Different types of midwives provide various levels of care to women and babies. Certified nurse midwives like Katie Reynolds, one of five who work both at Penn State Health Obstetrics and Gynecology in Camp Hill and at Penn State Health Hampden Medical Center, are registered nurses with master’s degrees in midwifery. They’ve obtained special certifications and advanced training. They offer personalized care during pregnancy and childbirth, well-women care, and are licensed to prescribe a wide range of medications, including pain relief during labor and childbirth.
“One of the really cool and fun aspects of being a midwife is we can take care of women throughout the lifespan: when they hit puberty, through their early adult years, through pregnancy, through postpartum and all the way through menopause,” Reynolds said. “We are able to form life-long relationships and trust with our patients.”
Does choosing a midwife mean I’m choosing against an OB/GYN?
No. Reynolds has found that physician support within her practice is a big factor in her success.
“Our physicians are very respectful of our education and background. They speak very highly of us to the patients,” she said. “They are there when we need them, but otherwise let us run the show. You don’t find that everywhere.”
In some practices, midwives serve under the supervision of a physician, not collaboratively with them. In others, a patient with a high-risk medical condition may “risk out of midwife care” and be transferred to a physician. That’s not the case at Penn State Health Obstetrics and Gynecology.
“We consult with the physicians in our practice if someone has a medical condition we don’t feel is within our scope. They give recommendations. It doesn’t mean we can’t care for them,” said Reynolds. “We have such a good working collaboration with our physicians that we are able to continue caring for our patients through delivery and postpartum.”
Why work with a midwife in a hospital?
Working with a midwife in a hospital gives patients an opportunity to have a natural, physiologic, hands-off birth in a setting where resources are close in case of an emergency.

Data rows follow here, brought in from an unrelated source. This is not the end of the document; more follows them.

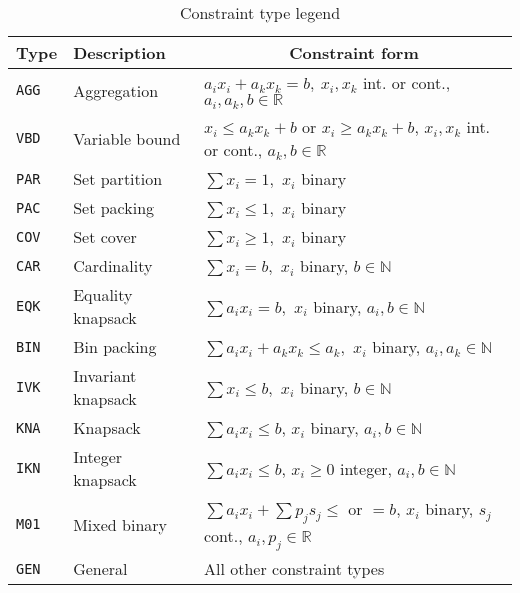 \begin{table}[h]
	\centering
	\caption{Constraint type legend \cite{MIPLIB}}
	\label{table:constraint_type}
	\begin{tabular}{@{}lll@{}}
		\toprule
		Type           & Description        & \multicolumn{1}{c}{Constraint form}                                                                                           \\ \midrule
		\texttt{AGG} & Aggregation        & $a_i x_i+a_k x_k=b,\ x_i , x_k$ int. or cont., $a_i , a_k , b \in \mathbb{R}$                  \\
		\texttt{VBD} & Variable bound     & $x_i \le a_k x_k + b$ or $x_i\ge a_k x_k + b$, $x_i, x_k$ int. or cont., $a_k, b\in\mathbb{R}$ \\
		\texttt{PAR} & Set partition      & $\sum x_i = 1,$ $x_i$ binary                                                                   \\
		\texttt{PAC} & Set packing        & $\sum x_i \le 1,$ $x_i$ binary                                                                 \\
		\texttt{COV} & Set cover          & $\sum x_i \ge 1,$ $x_i$ binary                                                                 \\
		\texttt{CAR} & Cardinality        & $\sum x_i = b,$ $x_i$ binary, $b\in\mathbb{N}$                                                 \\
		\texttt{EQK} & Equality knapsack  & $\sum a_i x_i = b,$ $x_i$ binary, $a_i , b\in\mathbb{N}$                                       \\
		\texttt{BIN} & Bin packing        & $\sum a_i x_i  + a_k x_k \le a_k,$ $x_i$ binary, $a_i , a_k\in\mathbb{N}$                      \\
		\texttt{IVK} & Invariant knapsack & $\sum x_i \le b,$ $x_i$ binary, $b\in\mathbb{N}$                                               \\
		\texttt{KNA} & Knapsack           & $\sum a_i x_i \le b$, $x_i$ binary, $a_i,b\in\mathbb{N}$                                            \\
		\texttt{IKN} & Integer knapsack   & $\sum a_i x_i \le b$, $x_i\ge 0$ integer, $a_i,b\in\mathbb{N}$                                      \\
		\texttt{M01} & Mixed binary       & $\sum a_i x_i + \sum p_j s_j \le$ or $=b$, $x_i$ binary, $s_j$ cont., $a_i, p_j\in\mathbb{R}$  \\
		\texttt{GEN} & General            & All other constraint types                                                                     \\ \bottomrule
	\end{tabular}
\end{table}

“In the home setting, the resources are more limited on what you can provide for the patient, especially if they have any medical issues or complications,” Reynolds said, adding that it is not uncommon for a home-birth midwife to transfer a patient to them during labor. “It could be a complication at home or a patient could decide they want more pain-control management. Having us as a resource makes it possible for the patient to continue midwifery care even though they are moving into the hospital setting.”
How does the birth experience differ with a midwife?
Many patients who seek out midwives for pregnancy and childbirth care are looking for an alternative to the more medicalized approach of a physician that includes continuous monitoring of the baby and not letting patients out of the bed.
“Midwives specialize in the physiological birth that our body knows how to do. We encourage movement throughout the labor process, walking around the unit, changing positions, getting in the shower,” Reynolds said. “We tend to be more hands-off and let nature take its course.”
Though physician support is clearly vital to their success, Reynolds believes the long-term appeal of midwifery care comes from nurses.
“We are used to being at the bedside and forming a relationship with the patient. As a nurse, you spend a lot of time with and caring for patients. We carry that with us as we become midwives, which makes a very big difference in our positive outcomes,” she said. “By listening to the patient, taking the time with a patient, we really try to form a good working relationship and understand where our patients are coming from.”